Residents of D.C. Vote Overwhelmingly for Marijuana Legalization
The people living in our nation’s capital want marijuana to be legal. The residents of the District of Columbia voted overwhelmingly for Initiative 71, to legalize the possession and limited home cultivation of marijuana for adults 21 and over. With 28.7 percent of precincts reporting the measure leads 68.6 percent yes to 31.4 percent no.
This vote is only the beginning of the marijuana reform process in the District. Even though the 650,000 people living in D.C. have no representation in Congress, Congress has power to override any local laws approved in the District. Before the measure goes into effect the D.C. Council will need to send it to Congress for the Congressional review period during which time Congress can approve a measure to stop it. Only after the review period is over will it become legal for adults to possess, use and grow a limited amount of marijuana under local D.C. law.
In addition, the District’s initiative rules prevented the campaign from including provisions that would have created a regulated system for taxed marijuana sales. Several members of the D.C. Council and the new mayor support moving forward with their own tax and regulate bill, but that still needs to be marked up, approved, and sent to Congress for review. (That means another chance for Congress to potentially interfere.) Only then will D.C. have a law that would allow the creation of a marijuana system similar to what currently exists in Colorado and Washington State.

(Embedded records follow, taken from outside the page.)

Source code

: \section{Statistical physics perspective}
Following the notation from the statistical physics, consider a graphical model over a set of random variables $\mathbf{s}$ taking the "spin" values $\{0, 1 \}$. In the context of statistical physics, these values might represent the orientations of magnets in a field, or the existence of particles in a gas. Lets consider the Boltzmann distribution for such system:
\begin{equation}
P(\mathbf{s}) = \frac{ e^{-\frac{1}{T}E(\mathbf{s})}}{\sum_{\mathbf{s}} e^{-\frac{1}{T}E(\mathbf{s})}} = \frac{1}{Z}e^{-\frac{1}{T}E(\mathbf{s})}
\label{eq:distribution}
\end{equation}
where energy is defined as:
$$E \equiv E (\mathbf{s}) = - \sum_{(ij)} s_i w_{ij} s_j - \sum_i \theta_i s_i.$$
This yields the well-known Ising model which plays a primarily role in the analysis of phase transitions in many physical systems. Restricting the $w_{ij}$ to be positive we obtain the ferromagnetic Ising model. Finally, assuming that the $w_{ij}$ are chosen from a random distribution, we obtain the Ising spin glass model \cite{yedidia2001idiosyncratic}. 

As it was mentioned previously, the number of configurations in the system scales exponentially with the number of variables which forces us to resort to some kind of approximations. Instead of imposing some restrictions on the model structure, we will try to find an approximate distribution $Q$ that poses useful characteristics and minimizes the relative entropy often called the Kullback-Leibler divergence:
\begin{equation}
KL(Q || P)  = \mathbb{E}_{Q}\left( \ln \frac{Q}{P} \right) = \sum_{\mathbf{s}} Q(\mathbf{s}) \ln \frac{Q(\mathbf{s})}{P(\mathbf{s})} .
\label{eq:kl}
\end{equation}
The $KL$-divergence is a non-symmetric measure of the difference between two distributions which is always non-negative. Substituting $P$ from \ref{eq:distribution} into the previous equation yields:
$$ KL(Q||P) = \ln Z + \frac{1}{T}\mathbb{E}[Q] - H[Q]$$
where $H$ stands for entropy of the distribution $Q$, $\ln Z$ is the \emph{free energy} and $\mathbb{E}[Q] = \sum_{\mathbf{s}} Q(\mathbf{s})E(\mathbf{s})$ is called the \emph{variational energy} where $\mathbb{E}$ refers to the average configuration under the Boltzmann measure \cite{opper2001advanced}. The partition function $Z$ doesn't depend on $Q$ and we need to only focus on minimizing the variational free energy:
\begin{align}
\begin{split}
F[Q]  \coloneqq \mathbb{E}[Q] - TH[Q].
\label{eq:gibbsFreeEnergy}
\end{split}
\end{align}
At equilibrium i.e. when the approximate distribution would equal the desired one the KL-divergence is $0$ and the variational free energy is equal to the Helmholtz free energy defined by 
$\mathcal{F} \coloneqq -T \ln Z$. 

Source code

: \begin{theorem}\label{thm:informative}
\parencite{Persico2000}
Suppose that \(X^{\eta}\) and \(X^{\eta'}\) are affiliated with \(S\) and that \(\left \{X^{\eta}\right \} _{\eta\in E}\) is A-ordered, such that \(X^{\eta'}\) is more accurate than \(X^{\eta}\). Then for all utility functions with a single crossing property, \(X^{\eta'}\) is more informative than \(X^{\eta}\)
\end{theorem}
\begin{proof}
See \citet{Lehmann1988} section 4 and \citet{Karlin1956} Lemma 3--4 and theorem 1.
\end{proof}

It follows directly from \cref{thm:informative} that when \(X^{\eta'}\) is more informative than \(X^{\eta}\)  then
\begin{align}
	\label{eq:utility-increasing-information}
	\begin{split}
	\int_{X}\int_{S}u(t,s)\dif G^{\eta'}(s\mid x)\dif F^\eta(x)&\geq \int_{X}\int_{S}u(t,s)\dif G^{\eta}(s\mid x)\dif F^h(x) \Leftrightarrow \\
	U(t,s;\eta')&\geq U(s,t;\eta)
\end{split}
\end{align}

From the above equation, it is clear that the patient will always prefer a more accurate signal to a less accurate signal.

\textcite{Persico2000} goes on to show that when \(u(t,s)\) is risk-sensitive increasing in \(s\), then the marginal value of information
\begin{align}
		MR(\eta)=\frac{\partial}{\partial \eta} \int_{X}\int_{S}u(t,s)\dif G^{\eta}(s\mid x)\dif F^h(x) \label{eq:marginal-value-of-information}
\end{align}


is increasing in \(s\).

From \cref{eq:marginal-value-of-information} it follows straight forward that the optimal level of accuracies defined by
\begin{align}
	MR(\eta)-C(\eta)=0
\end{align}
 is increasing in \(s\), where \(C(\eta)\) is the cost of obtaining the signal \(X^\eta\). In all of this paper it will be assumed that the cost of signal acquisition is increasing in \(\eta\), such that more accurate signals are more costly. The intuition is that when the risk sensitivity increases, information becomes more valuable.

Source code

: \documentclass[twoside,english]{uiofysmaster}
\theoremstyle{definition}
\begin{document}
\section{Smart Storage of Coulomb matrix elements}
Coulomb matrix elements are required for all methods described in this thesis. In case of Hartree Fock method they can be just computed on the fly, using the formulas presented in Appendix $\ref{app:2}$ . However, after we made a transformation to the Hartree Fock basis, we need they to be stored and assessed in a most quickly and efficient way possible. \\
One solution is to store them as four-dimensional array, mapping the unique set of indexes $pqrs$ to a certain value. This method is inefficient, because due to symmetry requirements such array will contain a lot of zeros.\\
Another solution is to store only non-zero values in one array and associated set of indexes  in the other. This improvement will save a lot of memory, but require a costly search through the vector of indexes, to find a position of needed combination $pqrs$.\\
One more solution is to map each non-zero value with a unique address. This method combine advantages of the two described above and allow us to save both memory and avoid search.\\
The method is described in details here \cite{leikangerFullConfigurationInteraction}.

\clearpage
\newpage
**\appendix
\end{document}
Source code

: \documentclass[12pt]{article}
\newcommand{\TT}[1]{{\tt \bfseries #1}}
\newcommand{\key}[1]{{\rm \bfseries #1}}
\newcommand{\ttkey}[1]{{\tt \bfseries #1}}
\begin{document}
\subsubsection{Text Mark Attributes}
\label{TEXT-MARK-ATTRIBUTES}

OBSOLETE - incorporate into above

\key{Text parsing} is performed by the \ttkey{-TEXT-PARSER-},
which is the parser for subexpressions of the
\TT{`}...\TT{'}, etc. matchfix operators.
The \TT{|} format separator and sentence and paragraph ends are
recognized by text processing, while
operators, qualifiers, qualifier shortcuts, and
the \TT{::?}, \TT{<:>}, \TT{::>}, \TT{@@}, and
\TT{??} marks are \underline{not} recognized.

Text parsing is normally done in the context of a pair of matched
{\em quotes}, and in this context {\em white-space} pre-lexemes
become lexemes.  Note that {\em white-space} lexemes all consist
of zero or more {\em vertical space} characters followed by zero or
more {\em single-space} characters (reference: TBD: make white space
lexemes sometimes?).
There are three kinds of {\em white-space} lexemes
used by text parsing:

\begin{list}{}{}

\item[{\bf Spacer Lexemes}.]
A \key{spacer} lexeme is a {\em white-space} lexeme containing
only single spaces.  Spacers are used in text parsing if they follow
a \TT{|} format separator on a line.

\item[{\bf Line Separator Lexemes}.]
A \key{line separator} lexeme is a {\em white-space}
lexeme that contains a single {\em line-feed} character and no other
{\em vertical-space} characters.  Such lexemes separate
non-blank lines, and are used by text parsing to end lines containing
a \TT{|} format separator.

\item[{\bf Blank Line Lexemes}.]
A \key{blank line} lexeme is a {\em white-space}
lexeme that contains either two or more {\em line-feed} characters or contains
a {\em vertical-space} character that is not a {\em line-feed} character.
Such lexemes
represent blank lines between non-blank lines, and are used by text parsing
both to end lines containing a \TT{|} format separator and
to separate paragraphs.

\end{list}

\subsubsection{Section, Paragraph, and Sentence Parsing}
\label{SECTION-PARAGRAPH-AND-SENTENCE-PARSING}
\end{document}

Any attempt to stop the Initiative 71 or the Council’s tax and regulate legislation will need to be in a bill that is approved by both chambers of Congress and signed by the President. Earlier this year President Obama threatened to veto a bill containing a preemptive amendment by Rep. Andy Harris (R-MD) to try to stop District from reforming their marijuana laws. The White House writes about it, “the Administration strongly opposes the language in the bill preventing the District from using its own local funds to carry out locally-passed marijuana policies, which again undermines the principles of States’ rights and of District home rule.”
If Congress tries to abuse their power over the residents of the District that could significantly raise the national profile of marijuana reform issues in general.